ネタ帳vol.3
2025年ネタ帳37:隠れ里の娘っ子が遠呂智
08/12 14:52
いやぁ、生まれ変わった先の父親見た時点でびびりはした。だって某忍者漫画の6代目火影にそっくりである。近くにいた叔父を見てもびっくりした。某狩りゲーのモノマネ教官にそっくりだったからだ。うーん、母親も含めて顔がいい。ちなみにここは双方の里ではなく、ポツンと一軒家、というよりは限界集落のようなモノだ。しかしながら中心部との距離は近く感じる。なぜなら飛雷神の術で行き来が可能だからである。そんな特殊な場所にいる私が特殊にならないわけがなく、また同じように幼馴染達が特殊にならないはずはない。まぁ、その中でもおとなしく学生生活をしていたのであるが。目が覚めたら知らない場所である。学校にいたはずなのに、どう見ても森の中である。どこだここ、と思っていれば、追われるようにやってきた人を見て異世界だと把握した。推しだ、推しがいる!しかしながらボロっとしてるのを見ると敗走中か。私を見て新手の敵かとおもった彼に私はとりあえず持っていたスタン用クナイで追手の意識を飛ばした。なるほど、妖魔っぽい。
「大丈夫です?」
そう見れば、彼は私を見た後に、ええ、と頷いた。はわー、本当の推しだ。私はにっこり笑ってしまう。推しは私を見て口を開く。
「……失礼、不躾にじろじろと」
「いえ。私はナマエと言います。先程気がついたらここだったのですが、ここが一体どちらかわかりますか?」
そう尋ねれば、彼は少し考える。敵か味方か判別してるな。
「俺と同じ状況、と言うことでしょうか。俺も気がついたらこちらにいました」
おっと本当か分かりにくい。とりあえずまだ追手が探してる気がするので、私は彼の口を手で塞いで木の上に飛び上がる。妖魔っぽいのがやってきて、推しを探してるのかキョロキョロしてるのがわかる。移動した方がいい。
「移動するのでじっとしておいてください」
「は?」
「叫ぶとバレるので」
とりあえず私は推しをお姫様抱っこして森を爆走するし、推しはとっさに叫びかけたが我慢した。森は山に登るのが鉄則なので山に登れば追手はいなくなった。それを確認して推しを地面に下ろす。びっくりしている推しはちょっと呼吸を整えた。可愛い〜!!

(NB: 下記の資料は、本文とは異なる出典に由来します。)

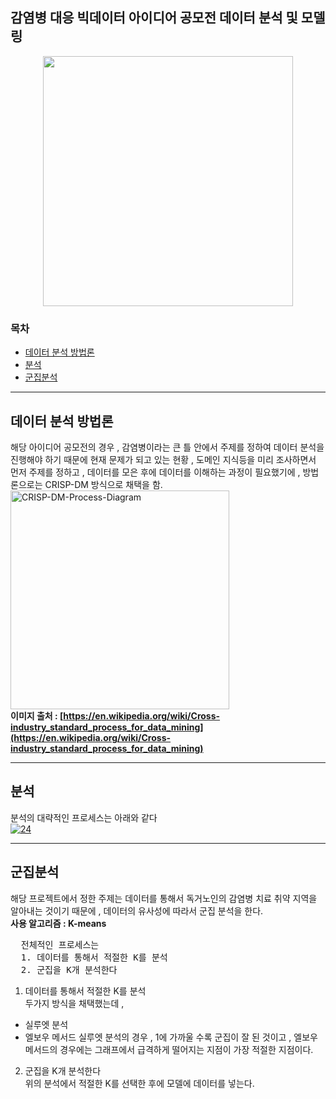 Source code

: ## 감염병 대응 빅데이터 아이디어 공모전 데이터 분석 및 모델링

<div style="text-align:center">
  <img src="/감염병빅데이터분석 Project.png" width = 400 height = 400>
</div>

### 목차

- [데이터 분석 방법론](#data_analysis)
- [분석](#analysis)
- [군집분석](#clustering)
---

## <a id='data_analysis'><b>데이터 분석 방법론</b></a>
해당 아이디어 공모전의 경우 , 감염병이라는 큰 틀 안에서 주제를 정하여 데이터 분석을 진행해야 하기 때문에
현재 문제가 되고 있는 현황 , 도메인 지식등을 미리 조사하면서 먼저 주제를 정하고 , 데이터를 모은 후에 데이터를 이해하는 과정이 필요했기에 , 방법론으로는
CRISP-DM 방식으로 채택을 함.<br>
<a href="https://ibb.co/XLhRrP8"><img src="https://i.ibb.co/tK7rT6X/CRISP-DM-Process-Diagram.png" alt="CRISP-DM-Process-Diagram" border="0" width="350" height="350"></a><br>
<strong>이미지 출처 : [https://en.wikipedia.org/wiki/Cross-industry_standard_process_for_data_mining](https://en.wikipedia.org/wiki/Cross-industry_standard_process_for_data_mining)</strong>

---

## <a id='analysis'><b>분석</b></a>
분석의 대략적인 프로세스는 아래와 같다<br>
<a href="https://ibb.co/DMFGP52"><img src="https://i.ibb.co/X5PyfSR/24.png" alt="24" border="0"></a>

---

## <a id='clustering'><b>군집분석</b></a>
해당 프로젝트에서 정한 주제는 데이터를 통해서 독거노인의 감염병 치료 취약 지역을 알아내는 것이기 때문에 , 데이터의 유사성에 따라서 군집 분석을 한다.<br>
<b>사용 알고리즘 : K-means</b>

<pre>
  전체적인 프로세스는
  1. 데이터를 통해서 적절한 K를 분석
  2. 군집을 K개 분석한다
</pre>

1. 데이터를 통해서 적절한 K를 분석<br>
두가지 방식을 채택했는데 , <br>
- 실루엣 분석
- 엘보우 메서드
실루엣 분석의 경우 , 1에 가까울 수록 군집이 잘 된 것이고 , 엘보우 메서드의 경우에는 그래프에서 급격하게 떨어지는 지점이 가장 적절한 지점이다.<br>

2. 군집을 K개 분석한다<br>
위의 분석에서 적절한 K를 선택한 후에 모델에 데이터를 넣는다.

「ごめんなさい、びっくりさせましたね。大丈夫ですか?」
「いえ……いや、驚きはしましたが……」
「どちらに行けば人里につくかわかります?」
私がそう言えば彼はまた少し考えたあと、こちらです、と手招いた。
「失礼、名乗り遅れました。魏軍の荀攸と申します」
知ってる〜!とは言わない。どうも、と言って、学校の名前を言っておく。まぁそこから擦り合わせが始まるのであるが。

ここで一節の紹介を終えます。